[Exercise requirements]: Show all lines from the records below in which the string "PHSIncluded" is present.

(Entries provided begins)

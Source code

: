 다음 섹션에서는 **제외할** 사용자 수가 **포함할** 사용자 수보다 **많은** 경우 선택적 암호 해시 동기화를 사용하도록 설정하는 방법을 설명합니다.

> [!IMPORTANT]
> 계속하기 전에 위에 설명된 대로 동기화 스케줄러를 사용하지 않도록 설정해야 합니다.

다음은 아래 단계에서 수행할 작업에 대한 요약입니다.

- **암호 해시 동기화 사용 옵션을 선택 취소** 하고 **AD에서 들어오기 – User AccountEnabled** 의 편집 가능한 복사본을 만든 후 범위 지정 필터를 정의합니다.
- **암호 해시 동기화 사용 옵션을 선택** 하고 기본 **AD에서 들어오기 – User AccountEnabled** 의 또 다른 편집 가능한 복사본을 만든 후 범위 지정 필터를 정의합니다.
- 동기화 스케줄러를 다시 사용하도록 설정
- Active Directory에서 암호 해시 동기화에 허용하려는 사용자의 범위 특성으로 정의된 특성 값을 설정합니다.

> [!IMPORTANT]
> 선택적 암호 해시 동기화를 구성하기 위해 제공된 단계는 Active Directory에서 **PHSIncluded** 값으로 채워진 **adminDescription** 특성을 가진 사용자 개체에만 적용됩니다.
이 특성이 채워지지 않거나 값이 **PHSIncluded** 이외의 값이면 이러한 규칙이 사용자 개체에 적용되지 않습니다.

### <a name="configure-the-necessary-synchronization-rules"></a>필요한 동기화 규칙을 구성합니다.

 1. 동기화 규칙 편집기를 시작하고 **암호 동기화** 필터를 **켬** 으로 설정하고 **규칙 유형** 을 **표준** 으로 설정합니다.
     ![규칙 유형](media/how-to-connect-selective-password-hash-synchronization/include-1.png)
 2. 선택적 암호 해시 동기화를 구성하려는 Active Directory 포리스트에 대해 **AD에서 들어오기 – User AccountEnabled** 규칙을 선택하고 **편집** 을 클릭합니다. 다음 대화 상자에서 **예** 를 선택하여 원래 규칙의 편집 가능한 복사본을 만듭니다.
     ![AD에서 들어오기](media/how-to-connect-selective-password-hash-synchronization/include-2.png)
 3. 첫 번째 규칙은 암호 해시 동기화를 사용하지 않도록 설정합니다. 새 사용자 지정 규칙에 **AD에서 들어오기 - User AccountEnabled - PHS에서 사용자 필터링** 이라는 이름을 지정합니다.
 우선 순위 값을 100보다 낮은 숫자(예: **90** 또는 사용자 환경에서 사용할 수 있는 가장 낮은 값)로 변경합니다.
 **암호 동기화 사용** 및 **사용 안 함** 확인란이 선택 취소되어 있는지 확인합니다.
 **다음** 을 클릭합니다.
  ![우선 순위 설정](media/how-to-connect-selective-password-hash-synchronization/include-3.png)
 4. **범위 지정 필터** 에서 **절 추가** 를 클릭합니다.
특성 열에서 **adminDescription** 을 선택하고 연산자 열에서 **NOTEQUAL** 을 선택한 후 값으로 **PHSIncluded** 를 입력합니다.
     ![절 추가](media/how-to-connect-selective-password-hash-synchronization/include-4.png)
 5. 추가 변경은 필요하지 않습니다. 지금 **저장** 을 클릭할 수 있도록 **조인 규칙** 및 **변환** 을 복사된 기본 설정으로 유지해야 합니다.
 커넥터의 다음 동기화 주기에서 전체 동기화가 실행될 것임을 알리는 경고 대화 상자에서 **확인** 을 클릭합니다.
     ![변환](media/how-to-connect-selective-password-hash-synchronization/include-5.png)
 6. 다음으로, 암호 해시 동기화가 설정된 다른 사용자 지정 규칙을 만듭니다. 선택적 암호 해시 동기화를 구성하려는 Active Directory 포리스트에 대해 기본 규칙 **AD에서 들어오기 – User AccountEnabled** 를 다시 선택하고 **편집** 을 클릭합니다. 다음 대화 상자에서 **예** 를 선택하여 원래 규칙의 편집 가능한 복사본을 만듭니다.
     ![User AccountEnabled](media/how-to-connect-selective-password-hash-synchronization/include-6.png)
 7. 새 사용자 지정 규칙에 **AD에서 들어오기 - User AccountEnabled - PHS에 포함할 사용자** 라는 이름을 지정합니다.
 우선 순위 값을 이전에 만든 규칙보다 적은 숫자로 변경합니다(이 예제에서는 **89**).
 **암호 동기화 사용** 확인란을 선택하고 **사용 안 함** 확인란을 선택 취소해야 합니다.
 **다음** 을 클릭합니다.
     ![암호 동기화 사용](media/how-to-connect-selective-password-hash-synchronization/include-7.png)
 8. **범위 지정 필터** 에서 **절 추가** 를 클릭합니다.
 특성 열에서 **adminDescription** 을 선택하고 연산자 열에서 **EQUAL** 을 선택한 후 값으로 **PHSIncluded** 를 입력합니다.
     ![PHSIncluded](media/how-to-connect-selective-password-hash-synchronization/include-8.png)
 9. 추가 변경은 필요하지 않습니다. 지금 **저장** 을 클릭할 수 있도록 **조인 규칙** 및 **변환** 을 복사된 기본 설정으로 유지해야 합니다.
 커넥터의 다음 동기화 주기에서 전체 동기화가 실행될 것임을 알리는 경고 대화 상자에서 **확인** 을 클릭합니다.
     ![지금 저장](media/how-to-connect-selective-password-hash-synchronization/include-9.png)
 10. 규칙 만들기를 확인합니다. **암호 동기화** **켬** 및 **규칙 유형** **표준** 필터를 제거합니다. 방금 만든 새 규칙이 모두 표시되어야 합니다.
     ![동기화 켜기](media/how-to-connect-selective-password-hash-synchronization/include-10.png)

(Entries provided ends)

[Solved problem]:
> 선택적 암호 해시 동기화를 구성하기 위해 제공된 단계는 Active Directory에서 **PHSIncluded** 값으로 채워진 **adminDescription** 특성을 가진 사용자 개체에만 적용됩니다.
이 특성이 채워지지 않거나 값이 **PHSIncluded** 이외의 값이면 이러한 규칙이 사용자 개체에 적용되지 않습니다.
특성 열에서 **adminDescription** 을 선택하고 연산자 열에서 **NOTEQUAL** 을 선택한 후 값으로 **PHSIncluded** 를 입력합니다.
 특성 열에서 **adminDescription** 을 선택하고 연산자 열에서 **EQUAL** 을 선택한 후 값으로 **PHSIncluded** 를 입력합니다.
     ![PHSIncluded](media/how-to-connect-selective-password-hash-synchronization/include-8.png)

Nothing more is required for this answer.